One AI requires a unique identifier for each of these rows. For example, if you are predicting employee attrition, this unique identifier might be the employee id.
This is also the column that will be returned in the prediction results when you deploy the model. In other words, if you use employee id as your unique identifier, then when you deploy the model, you will get a dataset back that shows the likelihood that a given employee will leave the company. Those employees will be identified by the employee id you included.
In One AI configuration, the data set id will be specified as the dataset_id. For example, dataset_id : oneaidemo.termdata.id
Privacy note: You do not have to use your real employee ids in the data set. You can mask them in some way. If you are fancy, you might hash the values so that instead of us seeing “EMP001” we see “b86d07b605150e168675dbda3d1b30fe” instead. This way you can reassure your security team if they are concerned about sending any type of PII data out of the organization. On that note, there’s also no reason to include employee name, email, phone numbers, etc in your Trailblazer data set. We don’t need any of that sensitive data for making predictions.
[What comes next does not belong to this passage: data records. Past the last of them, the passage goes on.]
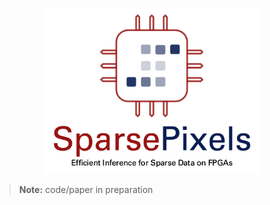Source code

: <p align="center">
  <img src="https://raw.githubusercontent.com/hftsoi/sparse-pixels/main/logo.png" width="350"/>
</p>

> **Note:** code/paper in preparation
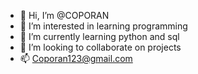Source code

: - 👋 Hi, I’m @COPORAN
- 👀 I’m interested in learning programming
- 🌱 I’m currently learning python and sql
- 💞️ I’m looking to collaborate on projects
- 📫 Coporan123@gmail.com

<!---
COPORAN/COPORAN is a ✨ special ✨ repository because its `README.md` (this file) appears on your GitHub profile.
You can click the Preview link to take a look at your changes.
--->
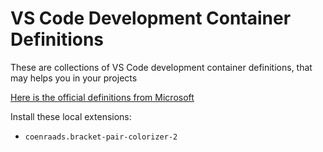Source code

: # VS Code Development Container Definitions

These are collections of VS Code development container definitions, that may helps you in your projects

[Here is the official definitions from Microsoft](https://github.com/microsoft/vscode-dev-containers)

Install these local extensions:

* `coenraads.bracket-pair-colorizer-2`
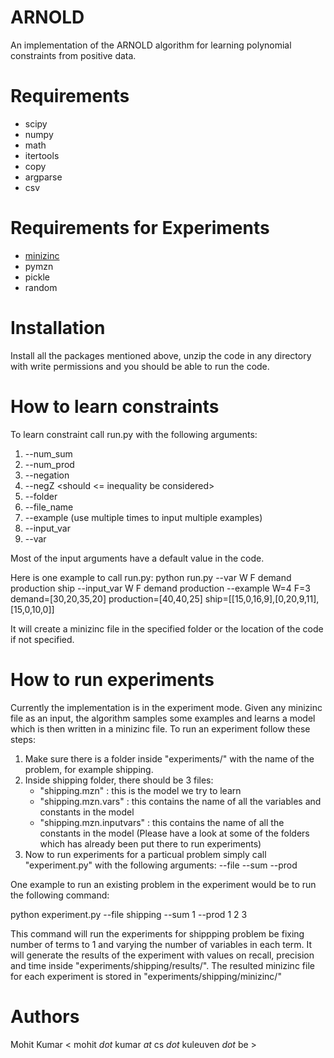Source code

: # ARNOLD

An implementation of the ARNOLD algorithm for learning polynomial constraints from positive data.


# Requirements
- scipy
- numpy
- math
- itertools
- copy
- argparse
- csv

# Requirements for Experiments
- [minizinc](https://www.minizinc.org/)
- pymzn
- pickle
- random

# Installation
Install all the packages mentioned above, unzip the code in any directory with write permissions and you should be able to run the code.


# How to learn constraints
To learn constraint call run.py with the following arguments:
1. --num_sum <maximum number of terms in a constraint>
2. --num_prod <maximum number of tensors in a term>
3. --negation <weather negative terms should be considered>
4. --negZ <should <= inequality be considered>
5. --folder <location where minizinc file will be generated>
6. --file_name <name of the minizinc file>
7. --example <list of variables with values> (use multiple times to input multiple examples)
8. --input_var <list of name of constants in each example>
9. --var <list of name of variables and constants in each example>

Most of the input arguments have a default value in the code.

Here is one example to call run.py:
python run.py --var W F demand production ship --input_var W F demand production --example W=4 F=3 demand=[30,20,35,20] production=[40,40,25] ship=[[15,0,16,9],[0,20,9,11],[15,0,10,0]]

It will create a minizinc file in the specified folder or the location of the code if not specified.



# How to run experiments
Currently the implementation is in the experiment mode. Given any minizinc file as an input, the algorithm samples some examples and learns a model which is then written in a minizinc file.
To run an experiment follow these steps:
1. Make sure there is a folder inside "experiments/" with the name of the problem, for example shipping.
2. Inside shipping folder, there should be 3 files:
	- "shipping.mzn" : this is the model we try to learn
	- "shipping.mzn.vars" : this contains the name of all the variables and constants in the model
	- "shipping.mzn.inputvars" : this contains the name of all the constants in the model
	(Please have a look at some of the folders which has already been put there to run experiments)
3. Now to run experiments for a particual problem simply call "experiment.py" with the following arguments:
	--file <name of the folder in experiment with minizinc files for this particular problem>
	--sum <an array of integers defining the maximum number of terms in a constraint>
	--prod <an array of integers defining the maximum number of tensors in a term>

One example to run an existing problem in the experiment would be to run the following command:

python experiment.py --file shipping --sum 1 --prod 1 2 3

This command will run the experiments for shippping problem be fixing number of terms to 1 and varying the number of variables in each term. It will generate the results of the experiment with values on recall, precision and time inside "experiments/shipping/results/". The resulted minizinc file for each experiment is stored in "experiments/shipping/minizinc/"


# Authors
Mohit Kumar < mohit _dot_ kumar _at_ cs _dot_ kuleuven _dot_ be >

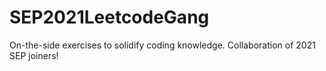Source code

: # SEP2021LeetcodeGang
On-the-side exercises to solidify coding knowledge. Collaboration of 2021 SEP joiners!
In general predictive models work by training models and then testing them to see how they perform, then using the model to predict unknown results. One AI requires a sample date column to facilitate this train / test / predict process. Typically you will need to use the sample date column to break your data into three chunks. The first two will be used for model development. The last one for making the actual predictions.
For example, if you were predicting employee attrition, you would pull together your data from three different periods of time. You might have a data set for the beginning of 2017, one for the beginning of 2018, and then a current data set for 2019. The sample date is how One AI will tell them apart. However you specify sample date, when you sort the values in ascending order they should rank from oldest to newest. In this example, the sample dates might simply have the values “2017”, “2018”, and “2019”.
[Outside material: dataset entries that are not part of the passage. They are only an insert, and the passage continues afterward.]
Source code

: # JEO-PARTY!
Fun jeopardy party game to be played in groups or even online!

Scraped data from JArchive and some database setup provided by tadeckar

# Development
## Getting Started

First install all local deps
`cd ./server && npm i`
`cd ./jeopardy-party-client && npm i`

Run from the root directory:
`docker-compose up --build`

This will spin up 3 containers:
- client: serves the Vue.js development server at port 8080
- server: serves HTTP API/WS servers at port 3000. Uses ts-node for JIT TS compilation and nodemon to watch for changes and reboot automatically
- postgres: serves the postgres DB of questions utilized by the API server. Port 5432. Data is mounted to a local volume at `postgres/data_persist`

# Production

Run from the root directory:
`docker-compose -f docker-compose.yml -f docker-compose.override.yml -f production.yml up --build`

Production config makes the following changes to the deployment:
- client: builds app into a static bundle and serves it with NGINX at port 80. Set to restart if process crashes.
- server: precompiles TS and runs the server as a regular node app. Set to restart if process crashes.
One AI will start with the first (oldest) sample date dataset. It will do all its data preparation and model generation awesomeness on it. Then it’ll take the results and try them out on the second data set. Interestingly, this is not yet the real model. It goes through all this effort just to test out whether the assumptions it is making about how to define the prediction parameters hold up under testing. This step exists because our ML team is pretty paranoid about overfitting models.
Based on the results of that initial, paranoia-inspired test run. One AI will divide the second data set up into train / test split, and go through the whole model generation process again. The resulting model from this step is the one you actually get.
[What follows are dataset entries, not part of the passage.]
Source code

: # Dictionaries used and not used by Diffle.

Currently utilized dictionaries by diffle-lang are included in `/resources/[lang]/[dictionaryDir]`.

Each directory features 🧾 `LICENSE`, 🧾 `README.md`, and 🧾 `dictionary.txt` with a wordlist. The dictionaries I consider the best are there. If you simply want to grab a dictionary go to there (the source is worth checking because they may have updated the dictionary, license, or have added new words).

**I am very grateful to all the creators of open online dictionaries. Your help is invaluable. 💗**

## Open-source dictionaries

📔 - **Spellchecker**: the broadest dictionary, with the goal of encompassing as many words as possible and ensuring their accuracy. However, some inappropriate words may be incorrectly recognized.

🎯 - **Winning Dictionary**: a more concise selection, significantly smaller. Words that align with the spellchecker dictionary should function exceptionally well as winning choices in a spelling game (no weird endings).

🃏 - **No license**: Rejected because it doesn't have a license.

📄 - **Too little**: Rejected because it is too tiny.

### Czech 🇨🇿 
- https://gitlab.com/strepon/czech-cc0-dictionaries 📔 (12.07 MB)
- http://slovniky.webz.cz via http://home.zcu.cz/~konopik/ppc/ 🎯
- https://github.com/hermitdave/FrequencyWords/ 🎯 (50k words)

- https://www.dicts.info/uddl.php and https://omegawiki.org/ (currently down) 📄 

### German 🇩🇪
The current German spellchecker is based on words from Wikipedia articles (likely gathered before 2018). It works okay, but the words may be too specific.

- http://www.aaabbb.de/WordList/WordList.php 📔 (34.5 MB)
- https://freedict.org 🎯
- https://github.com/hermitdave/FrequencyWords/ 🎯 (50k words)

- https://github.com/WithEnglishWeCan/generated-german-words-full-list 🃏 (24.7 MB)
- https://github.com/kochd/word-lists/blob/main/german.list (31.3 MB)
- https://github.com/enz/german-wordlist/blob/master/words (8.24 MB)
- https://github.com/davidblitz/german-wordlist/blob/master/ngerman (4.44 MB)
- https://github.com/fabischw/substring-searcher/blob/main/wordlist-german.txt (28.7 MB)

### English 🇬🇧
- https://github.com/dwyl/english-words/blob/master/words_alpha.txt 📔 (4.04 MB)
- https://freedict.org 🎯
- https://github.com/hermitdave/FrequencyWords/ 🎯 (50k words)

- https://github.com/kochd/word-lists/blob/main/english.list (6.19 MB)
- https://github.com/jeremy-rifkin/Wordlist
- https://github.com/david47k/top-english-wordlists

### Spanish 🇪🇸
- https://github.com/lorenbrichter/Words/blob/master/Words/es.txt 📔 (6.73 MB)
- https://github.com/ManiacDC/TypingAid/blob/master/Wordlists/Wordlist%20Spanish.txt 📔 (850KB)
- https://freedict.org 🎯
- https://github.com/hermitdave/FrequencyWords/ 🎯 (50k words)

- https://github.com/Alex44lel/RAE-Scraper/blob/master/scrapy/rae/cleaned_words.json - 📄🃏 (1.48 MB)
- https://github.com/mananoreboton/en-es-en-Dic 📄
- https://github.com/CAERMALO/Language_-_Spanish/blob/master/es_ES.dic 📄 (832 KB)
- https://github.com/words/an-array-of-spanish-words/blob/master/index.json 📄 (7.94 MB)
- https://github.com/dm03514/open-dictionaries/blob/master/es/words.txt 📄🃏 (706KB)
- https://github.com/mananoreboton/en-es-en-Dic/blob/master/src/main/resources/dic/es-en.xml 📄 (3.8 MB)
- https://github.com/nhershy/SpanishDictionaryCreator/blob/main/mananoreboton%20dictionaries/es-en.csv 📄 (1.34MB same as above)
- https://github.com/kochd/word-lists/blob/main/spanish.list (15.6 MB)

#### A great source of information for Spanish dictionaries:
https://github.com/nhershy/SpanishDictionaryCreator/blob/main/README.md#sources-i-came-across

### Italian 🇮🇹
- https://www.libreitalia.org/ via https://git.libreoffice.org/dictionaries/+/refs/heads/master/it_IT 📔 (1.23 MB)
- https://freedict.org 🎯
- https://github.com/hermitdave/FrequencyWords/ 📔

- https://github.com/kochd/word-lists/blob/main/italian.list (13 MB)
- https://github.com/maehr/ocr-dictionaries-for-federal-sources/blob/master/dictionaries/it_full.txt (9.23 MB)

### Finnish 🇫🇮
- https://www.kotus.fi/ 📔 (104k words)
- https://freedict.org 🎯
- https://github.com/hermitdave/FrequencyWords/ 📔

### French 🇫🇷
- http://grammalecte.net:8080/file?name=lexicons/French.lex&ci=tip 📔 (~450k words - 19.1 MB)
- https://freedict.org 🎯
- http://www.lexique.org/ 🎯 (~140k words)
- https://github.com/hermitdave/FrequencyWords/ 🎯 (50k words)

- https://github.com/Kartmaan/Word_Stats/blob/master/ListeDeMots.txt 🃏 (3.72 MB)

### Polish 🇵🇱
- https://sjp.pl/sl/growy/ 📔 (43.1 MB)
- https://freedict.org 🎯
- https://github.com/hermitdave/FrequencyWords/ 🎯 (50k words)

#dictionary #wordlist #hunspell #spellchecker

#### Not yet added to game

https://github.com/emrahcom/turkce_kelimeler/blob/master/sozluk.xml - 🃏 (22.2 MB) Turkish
One AI takes this model and uses it to make predictions about the third, current data set. In the employee attrition example, these are your current employees. You don’t yet know if they are going to terminate. When you deploy the model you’ll get these employee records back along with a prediction and supporting details.
In One AI configuration, the data set id will be specified as the sample_date_column. For example, sample_date_column: oneaidemo.termdata.calendar
The last ingredient in your dataset is lots and lots of feature columns. These are the raw materials that One AI will use to try to make predictions.
For example, if you are trying to predict an employee level outcome like attrition, then you’ll include lots and lots of columns that describe your employees and the context in which they work. Examples might include the date they joined the company, who their manager is, how much they get paid, their pay relative to the market, time since last promotion, etc. The more data you can include the better. One AI will ignore or exclude data that is incomplete, that is found to be a cheater value, or that is otherwise not helpful in making a prediction.
For perspective, you might include 500 different data points for each employee. One AI will test them all for inclusion in the final model, perhaps only using a dozen or so in making its predictions. That said, you do not have to include 500 features. Just pull together what you can.
You don’t have to call out feature columns in One AI configuration. Any column that is not the labeled column, dataset id, or sample date will be used as a feature column.